The best candidate match for each feature line is found by identifying its nearest neighbor in the database of feature lines from training images. The matching work is similar to SIFT, an effective measure is obtained by comparing the distance of the closest neighbor to that of the second-closest neighbor. Suppose there are multiple training images of the same object, the second-closest neighbor is defined as being the closest neighbor that is known to come from a different object than the first, such as by only using images known to contain different objects. This measure performs well because correct matches need to have the closest neighbor significantly closer than the closest incorrect match to achieve reliable matching. For false matches, there will likely be a number of other false matches within similar distances because of the high dimensionality of the feature space. We can consider the second-closest match as providing an estimate of the density of false matches within this portion of the feature space and at the same time identifying specific instances of feature ambiguity.¹

6.

Experiment Results and Algorithms Analysis

6.1.

Experiment Results

We coined the proposed method rotation invariant feature-line transform (RIFLT). Figure 12 shows the matching result. Figure 12(a) is the SIFT matching result, and Fig. 12(b) is the RIFLT matching result. We can see that the quantities of correct matching pairs are almost the same, but the RIFLT has two benefits: first, the RIFLT matched pairs are lines, not points; it is obvious that one line contains quite a few points; the RIFLT will contain more information. Second, because the matched feature points by SIFT are too concentrated, it is not good for image matching to compute the translation of the two images; the RIFLT feature lines are more disperse. Why the SIFT key points are so concentrated and compared with RIFLT? Does the Gaussian noise make it? Fig. 13 shows the location of the RIFLT feature lines are also disperse, compared with SIFT.

Fig. 12

Experiment results (a) utilize SIFT algorithm and (b) utilize rotation invariant feature line transform (RIFLT) algorithm proposed in this paper.

Fig. 13

Experiment results (a) utilize SIFT algorithm and (b) utilize RIFLT algorithm proposed by this paper.

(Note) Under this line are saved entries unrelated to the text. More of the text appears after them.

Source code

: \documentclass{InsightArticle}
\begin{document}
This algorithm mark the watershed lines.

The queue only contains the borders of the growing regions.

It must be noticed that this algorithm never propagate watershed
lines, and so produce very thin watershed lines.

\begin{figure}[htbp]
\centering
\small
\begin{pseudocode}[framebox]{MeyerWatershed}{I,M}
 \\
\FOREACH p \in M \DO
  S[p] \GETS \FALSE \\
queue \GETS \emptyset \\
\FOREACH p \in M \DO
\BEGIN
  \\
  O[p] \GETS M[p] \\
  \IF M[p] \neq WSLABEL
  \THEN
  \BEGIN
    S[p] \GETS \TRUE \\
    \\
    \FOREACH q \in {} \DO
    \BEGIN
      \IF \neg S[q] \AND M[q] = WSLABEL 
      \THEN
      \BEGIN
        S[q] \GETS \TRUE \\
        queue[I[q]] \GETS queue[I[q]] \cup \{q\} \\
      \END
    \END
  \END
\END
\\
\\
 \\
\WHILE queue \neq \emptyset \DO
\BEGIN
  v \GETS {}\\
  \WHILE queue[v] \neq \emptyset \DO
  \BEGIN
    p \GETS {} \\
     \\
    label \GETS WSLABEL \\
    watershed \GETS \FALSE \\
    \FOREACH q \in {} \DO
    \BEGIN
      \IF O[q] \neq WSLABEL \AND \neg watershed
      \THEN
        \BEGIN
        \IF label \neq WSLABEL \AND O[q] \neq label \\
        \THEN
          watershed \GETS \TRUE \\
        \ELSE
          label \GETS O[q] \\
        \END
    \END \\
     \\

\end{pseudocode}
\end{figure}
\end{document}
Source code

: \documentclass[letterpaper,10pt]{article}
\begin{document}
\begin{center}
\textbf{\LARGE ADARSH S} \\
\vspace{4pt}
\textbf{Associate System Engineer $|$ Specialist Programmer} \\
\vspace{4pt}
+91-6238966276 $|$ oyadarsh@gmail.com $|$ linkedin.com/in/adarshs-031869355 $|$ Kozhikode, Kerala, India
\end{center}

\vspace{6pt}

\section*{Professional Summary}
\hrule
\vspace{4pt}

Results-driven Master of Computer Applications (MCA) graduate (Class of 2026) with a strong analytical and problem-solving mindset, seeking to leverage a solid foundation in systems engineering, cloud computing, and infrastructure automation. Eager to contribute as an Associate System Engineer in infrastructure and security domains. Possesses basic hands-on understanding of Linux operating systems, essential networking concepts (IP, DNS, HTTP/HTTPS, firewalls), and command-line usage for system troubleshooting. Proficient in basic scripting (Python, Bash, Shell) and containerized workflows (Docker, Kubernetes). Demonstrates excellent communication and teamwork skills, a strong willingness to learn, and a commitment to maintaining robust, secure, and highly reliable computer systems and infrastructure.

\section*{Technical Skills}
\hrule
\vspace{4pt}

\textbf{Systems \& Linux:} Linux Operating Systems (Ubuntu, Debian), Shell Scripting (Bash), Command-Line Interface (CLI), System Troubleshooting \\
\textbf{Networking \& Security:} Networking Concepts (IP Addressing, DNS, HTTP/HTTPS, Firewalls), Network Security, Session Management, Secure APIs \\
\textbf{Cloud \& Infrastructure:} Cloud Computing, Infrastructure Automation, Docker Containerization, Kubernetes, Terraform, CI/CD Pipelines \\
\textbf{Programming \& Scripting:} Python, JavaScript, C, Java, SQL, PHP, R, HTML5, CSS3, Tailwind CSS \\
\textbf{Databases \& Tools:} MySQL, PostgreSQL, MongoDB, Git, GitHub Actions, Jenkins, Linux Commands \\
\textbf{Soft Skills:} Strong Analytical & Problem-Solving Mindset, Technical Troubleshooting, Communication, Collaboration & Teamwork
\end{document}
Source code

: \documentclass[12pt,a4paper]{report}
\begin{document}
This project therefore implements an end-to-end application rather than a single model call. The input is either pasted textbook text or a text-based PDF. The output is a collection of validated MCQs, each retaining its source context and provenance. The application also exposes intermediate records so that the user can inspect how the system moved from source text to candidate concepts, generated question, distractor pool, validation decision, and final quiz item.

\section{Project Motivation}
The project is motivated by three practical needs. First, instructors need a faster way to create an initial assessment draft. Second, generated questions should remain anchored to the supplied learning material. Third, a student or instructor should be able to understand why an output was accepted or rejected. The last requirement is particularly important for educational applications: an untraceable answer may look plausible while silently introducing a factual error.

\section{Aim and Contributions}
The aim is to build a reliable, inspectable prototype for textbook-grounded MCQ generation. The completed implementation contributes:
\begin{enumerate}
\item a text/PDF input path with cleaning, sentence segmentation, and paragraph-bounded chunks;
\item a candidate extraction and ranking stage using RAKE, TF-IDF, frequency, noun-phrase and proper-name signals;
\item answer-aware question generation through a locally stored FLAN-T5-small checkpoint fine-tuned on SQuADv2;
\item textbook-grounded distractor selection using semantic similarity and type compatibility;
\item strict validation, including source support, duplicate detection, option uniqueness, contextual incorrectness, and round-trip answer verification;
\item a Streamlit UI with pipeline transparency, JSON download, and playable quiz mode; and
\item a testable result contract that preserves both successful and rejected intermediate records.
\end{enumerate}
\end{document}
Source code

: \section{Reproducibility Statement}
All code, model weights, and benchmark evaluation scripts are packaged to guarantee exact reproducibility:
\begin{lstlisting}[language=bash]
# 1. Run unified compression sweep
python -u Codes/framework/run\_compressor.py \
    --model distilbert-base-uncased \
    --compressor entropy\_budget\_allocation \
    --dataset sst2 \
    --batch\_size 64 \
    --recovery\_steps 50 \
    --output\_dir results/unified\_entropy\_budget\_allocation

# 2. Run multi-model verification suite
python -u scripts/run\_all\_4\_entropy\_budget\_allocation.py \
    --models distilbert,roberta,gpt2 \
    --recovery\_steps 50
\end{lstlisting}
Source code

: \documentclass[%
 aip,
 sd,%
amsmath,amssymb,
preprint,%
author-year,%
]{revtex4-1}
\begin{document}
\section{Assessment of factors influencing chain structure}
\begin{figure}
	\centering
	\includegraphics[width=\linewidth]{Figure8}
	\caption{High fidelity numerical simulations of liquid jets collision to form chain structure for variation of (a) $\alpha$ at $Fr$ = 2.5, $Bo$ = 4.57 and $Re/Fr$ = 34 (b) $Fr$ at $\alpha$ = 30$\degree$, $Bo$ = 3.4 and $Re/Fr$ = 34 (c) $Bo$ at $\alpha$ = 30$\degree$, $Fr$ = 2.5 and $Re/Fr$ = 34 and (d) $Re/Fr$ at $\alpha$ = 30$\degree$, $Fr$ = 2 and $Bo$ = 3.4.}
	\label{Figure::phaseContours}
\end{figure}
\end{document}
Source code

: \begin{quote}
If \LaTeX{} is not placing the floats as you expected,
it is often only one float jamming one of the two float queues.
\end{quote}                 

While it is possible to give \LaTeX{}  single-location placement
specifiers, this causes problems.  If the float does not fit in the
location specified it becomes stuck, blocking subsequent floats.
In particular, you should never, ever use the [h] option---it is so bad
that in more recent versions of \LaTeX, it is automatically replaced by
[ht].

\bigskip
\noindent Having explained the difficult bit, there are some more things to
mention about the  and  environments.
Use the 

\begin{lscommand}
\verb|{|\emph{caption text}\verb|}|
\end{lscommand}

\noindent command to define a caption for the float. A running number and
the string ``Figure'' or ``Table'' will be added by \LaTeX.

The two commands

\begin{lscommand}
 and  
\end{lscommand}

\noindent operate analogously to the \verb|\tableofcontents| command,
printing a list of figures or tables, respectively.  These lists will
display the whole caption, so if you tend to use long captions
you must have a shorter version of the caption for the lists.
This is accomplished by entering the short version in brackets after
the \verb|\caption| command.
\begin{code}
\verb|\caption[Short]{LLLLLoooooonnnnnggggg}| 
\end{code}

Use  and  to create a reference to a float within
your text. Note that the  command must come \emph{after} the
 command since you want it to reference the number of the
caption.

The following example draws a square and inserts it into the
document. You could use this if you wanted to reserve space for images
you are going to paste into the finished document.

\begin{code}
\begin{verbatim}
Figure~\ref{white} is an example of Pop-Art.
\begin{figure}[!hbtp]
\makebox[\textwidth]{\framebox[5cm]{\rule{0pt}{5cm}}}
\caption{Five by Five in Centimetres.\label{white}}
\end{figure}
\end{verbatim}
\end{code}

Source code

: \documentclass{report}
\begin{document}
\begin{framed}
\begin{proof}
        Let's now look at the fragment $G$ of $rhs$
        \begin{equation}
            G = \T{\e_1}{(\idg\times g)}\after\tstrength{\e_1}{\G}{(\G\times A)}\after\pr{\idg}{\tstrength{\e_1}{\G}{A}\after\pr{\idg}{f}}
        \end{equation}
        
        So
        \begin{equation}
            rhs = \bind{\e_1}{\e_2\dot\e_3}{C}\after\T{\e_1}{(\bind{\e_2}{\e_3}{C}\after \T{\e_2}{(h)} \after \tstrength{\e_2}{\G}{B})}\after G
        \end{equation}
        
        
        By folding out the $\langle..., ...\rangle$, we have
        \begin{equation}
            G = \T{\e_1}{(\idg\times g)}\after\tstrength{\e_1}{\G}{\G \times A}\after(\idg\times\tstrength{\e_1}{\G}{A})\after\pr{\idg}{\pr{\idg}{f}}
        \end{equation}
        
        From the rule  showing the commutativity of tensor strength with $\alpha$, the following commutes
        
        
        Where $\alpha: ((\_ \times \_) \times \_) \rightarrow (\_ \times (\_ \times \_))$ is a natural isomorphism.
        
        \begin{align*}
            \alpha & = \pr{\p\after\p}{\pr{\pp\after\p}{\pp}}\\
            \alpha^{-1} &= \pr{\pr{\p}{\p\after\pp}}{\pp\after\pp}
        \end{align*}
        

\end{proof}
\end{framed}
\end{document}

We present an experiment of two simple figures, as shown in Fig. 14, one figure contains a small rectangle, and another is its rotated replica. If SIFT is utilized to match the two figures, there is only one key point, the location of the key point is in the rectangle’s center. By contrast, if RIFLT is utilized to match the two figures, there are four feature lines, the locations of the feature lines are on the edge of the rectangle. SIFT finds key points inside the change of gradients, but RIFLT find feature lines on the change of gradients, and the latter selects features that will be more disperse.

Fig. 14

(a) SIFT and (b) RIFLT for simple figure matching.

If the rectangle has been drew larger, SIFT will find more key points; the key points are under different scale spaces, but the key points are all selected by the surrounding gradient changes—the four lines. Although the quantities of the selected key points are more than the feature lines, it will make a mistake if the gradient changes are similar, as shown in Fig. 15.

Fig. 15

Experiment results (a) utilize the SIFT algorithm and (b) utilize the RIFLT algorithm proposed in this paper.

7.

Conclusions

In this paper, we present a feature line detection and description method for image matching, The feature lines have been shown to be invariant to image rotation and scale, and robust across a substantial range of affine distortion, addition of noise, and change in illumination. According to the position of the feature lines, the parameters that represent rotation angle, scaling quantity, and the transformation value can be computed. Following are the major stages of computation used to generate the set of image features:

Future work will aim at optimizing the line descriptor computation work for speed up, uniting feature points and feature lines for more robust image matching, and imitating HVS.